Now extensions register their own tools. The understanding extension provides 5 tools for tree compression. The scripts extension provides 4 tools for sandbox execution. The prestige extension provides 1 tool for version cycling. Each returns a tools array from init(), and the loader registers them with the MCP server automatically.
When someone builds a new extension, the AI on their land immediately gains whatever tools that extension provides. No prompt engineering. No MCP server modifications. Install the extension, restart, the AI can use it.
The canopy protocol already let lands discover and peer with each other. Now `/canopy/info` includes the list of loaded extensions. When you peer with another land, their extension list is stored locally. Every heartbeat updates it.
This is the foundation for capability-aware federation. Right now it's informational. Land A can see that Land B has understanding and dreams loaded. Land B can see that Land A has solana and scripts. Down the road, this enables negotiation. Proxy requests that adapt based on what the other side supports. Extension-specific data channels. Collaborative features that span lands.

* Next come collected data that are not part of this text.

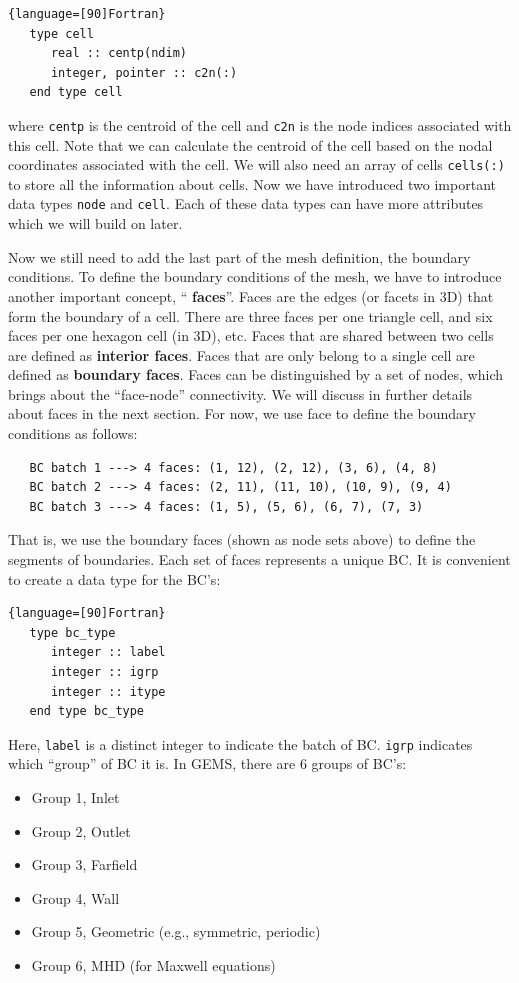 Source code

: \documentclass[12pt, letterpaper]{report}
\begin{document}
\begin{lstlisting}{language=[90]Fortran}
   type cell
      real :: centp(ndim)
      integer, pointer :: c2n(:)
   end type cell
\end{lstlisting}

where \verb+centp+ is the centroid of the cell and \verb+c2n+ is the node indices associated with
this cell. Note that we can calculate the centroid of the cell based on the nodal coordinates
associated with the cell. We will also need an array of cells \verb+cells(:)+ to store all the
information about cells. Now we have introduced two important data types \verb+node+ and
\verb+cell+. Each of these data types can have more attributes which we will build on later.
\paraspace

Now we still need to add the last part of the mesh definition, the boundary conditions. To define
the boundary conditions of the mesh, we have to introduce another important concept, ``{\bf
faces}''. Faces are the edges (or facets in 3D) that form the boundary of a cell. There are three
faces per one triangle cell, and six faces per one hexagon cell (in 3D), etc. Faces that are shared between
two cells are defined as {\bf interior faces}. Faces that are only belong to a single cell are
defined as {\bf boundary faces}. Faces can be distinguished by a set of nodes, which brings about
the ``face-node'' connectivity. We will discuss in further details about faces in the next section.
For now, we use face to define the boundary conditions as follows:
\begin{verbatim}
   BC batch 1 ---> 4 faces: (1, 12), (2, 12), (3, 6), (4, 8)
   BC batch 2 ---> 4 faces: (2, 11), (11, 10), (10, 9), (9, 4)
   BC batch 3 ---> 4 faces: (1, 5), (5, 6), (6, 7), (7, 3)
\end{verbatim}
That is, we use the boundary faces (shown as node sets above) to define the segments of boundaries.
Each set of faces represents a unique BC. It is convenient to create a data type for the BC's:

\begin{lstlisting}{language=[90]Fortran}
   type bc_type
      integer :: label
      integer :: igrp
      integer :: itype
   end type bc_type
\end{lstlisting}

Here, \verb+label+ is a distinct integer to indicate the batch of BC. \verb+igrp+ indicates which
``group'' of BC it is. In GEMS, there are 6 groups of BC's: 

\begin{itemize}
   \item Group 1, Inlet
   \item Group 2, Outlet
   \item Group 3, Farfield
   \item Group 4, Wall
   \item Group 5, Geometric (e.g., symmetric, periodic)
   \item Group 6, MHD (for Maxwell equations)
\end{itemize}
\end{document}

Extensions need distribution. The Canopy Directory already tracked lands and public trees. Now it tracks extensions too. Any land operator can publish an extension with `treeos ext publish`. Anyone can browse, search, and install from the directory.
The directory page shows each extension's manifest, what it provides, what it requires, its download count, and the complete source code. Line numbers. File tabs. You read exactly what you're installing.
This is the package manager for the network. Not npm. Not a walled garden app store. A transparent registry where lands publish and lands consume. The code is visible because the network is open.
A kernel that manages trees and runs an AI. Extensions that add capabilities to both the user and the intelligence. A metadata system that makes extension data portable across federated nodes. A protocol that separates what every land must do from what any land can choose to do. A directory that distributes the packages.